At present, Ireland produces no GMO-free products, even though yields of GM-free crops and the launch of GM-free dairy products are becoming more widespread in places like Germany, the US and Scandinavia.
Germany is Ireland's sixth largest market and was worth €600m in exports in 2016.
Speaking at the recent ANUGA food trade fair in Cologne, Bord Bia's German manager Donal Denvir said that the demand for non- GM products is very "real" in the German dairy sector and that meat is not far behind.
"It has arrived in the mainstream in dairy. If you go to Lidl in Germany you can now buy GM-free milk for a very cheap price and it's locally produced. We haven't really seen it at the same level in meat but it exists. So my analysis of that is that trend will continue," he said.

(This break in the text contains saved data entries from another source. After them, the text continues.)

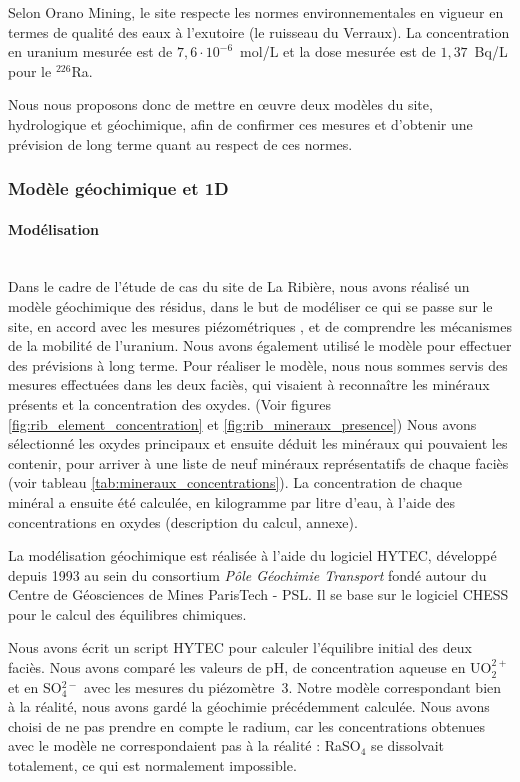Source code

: \documentclass{article}
\begin{document}
Selon Orano Mining, le site respecte les normes environnementales en vigueur en termes de qualité des eaux à l’exutoire (le ruisseau du Verraux). La concentration en uranium mesurée est de $7,6 \cdot 10^{-6}$~mol/L et la dose mesurée est de $1,37$~Bq/L pour le $^{226}$Ra. %

Nous nous proposons donc de mettre en œuvre deux modèles du site, hydrologique et géochimique, afin de confirmer ces mesures et d’obtenir une prévision de long terme quant au respect de ces normes. 

\subsubsection{Modèle géochimique et 1D}

\paragraph{Modélisation \\ \\}
Dans le cadre de l’étude de cas du site de La Ribière, nous avons réalisé un modèle géochimique des résidus, dans le but de modéliser ce qui se passe sur le site, en accord avec les mesures piézométriques \cite{societe_areva_nc_etude_2010}, et de comprendre les mécanismes de la mobilité de l’uranium. Nous avons également utilisé le modèle pour effectuer des prévisions à long terme.
Pour réaliser le modèle, nous nous sommes servis des mesures effectuées dans les deux faciès, qui visaient à reconnaître les minéraux présents et la concentration des oxydes. (Voir figures \ref{fig:rib_element_concentration} et \ref{fig:rib_mineraux_presence}) Nous avons sélectionné les oxydes principaux et ensuite déduit les minéraux qui pouvaient les contenir, pour arriver à une liste de neuf minéraux représentatifs de chaque faciès (voir tableau \ref{tab:mineraux_concentrations}). La concentration de chaque minéral a ensuite été calculée, en kilogramme par litre d’eau, à l’aide des concentrations en oxydes (description du calcul, annexe).

La modélisation géochimique est réalisée à l'aide du logiciel HYTEC, développé depuis 1993 au sein du consortium \emph{Pôle Géochimie Transport} fondé autour du Centre de Géosciences de Mines ParisTech - PSL. Il se base sur le logiciel CHESS \cite{lagneau:hal-00614306} pour le calcul des équilibres chimiques. 
	
Nous avons écrit un script HYTEC pour calculer l’équilibre initial des deux faciès. Nous avons comparé les valeurs de pH, de concentration aqueuse en UO$_2^{2+}$ et en SO$_4^{2-}$ avec les mesures du piézomètre~3. Notre modèle correspondant bien à la réalité, nous avons gardé la géochimie précédemment calculée. Nous avons choisi de ne pas prendre en compte le radium, car les concentrations obtenues avec le modèle ne correspondaient pas à la réalité : RaSO$_4$ se dissolvait totalement, ce qui est normalement impossible.
\end{document}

While Irish products have a high reputation in Germany, Mr Denvir added that non- GM products produced in Germany also market themselves in this way and that the Irish food sector has to be ready to face this threat.
"Our position in Germany is already very strong but beef consumption there is around 70pc domestic so the regionality trend is huge in Germany, and that same sentiment of regionality that people are looking for is expressed in non- GM. If Germany can produce it they would be looking at entering that space and building on it," he said.
Bord Bia CEO Tara McCarthy told the Farming Independent that they are in the middle of tendering out a large study on GM. She said the research will help them determine whether non- GM is a trend that is worth the Irish food industry investing in or whether it is just a consumer fad.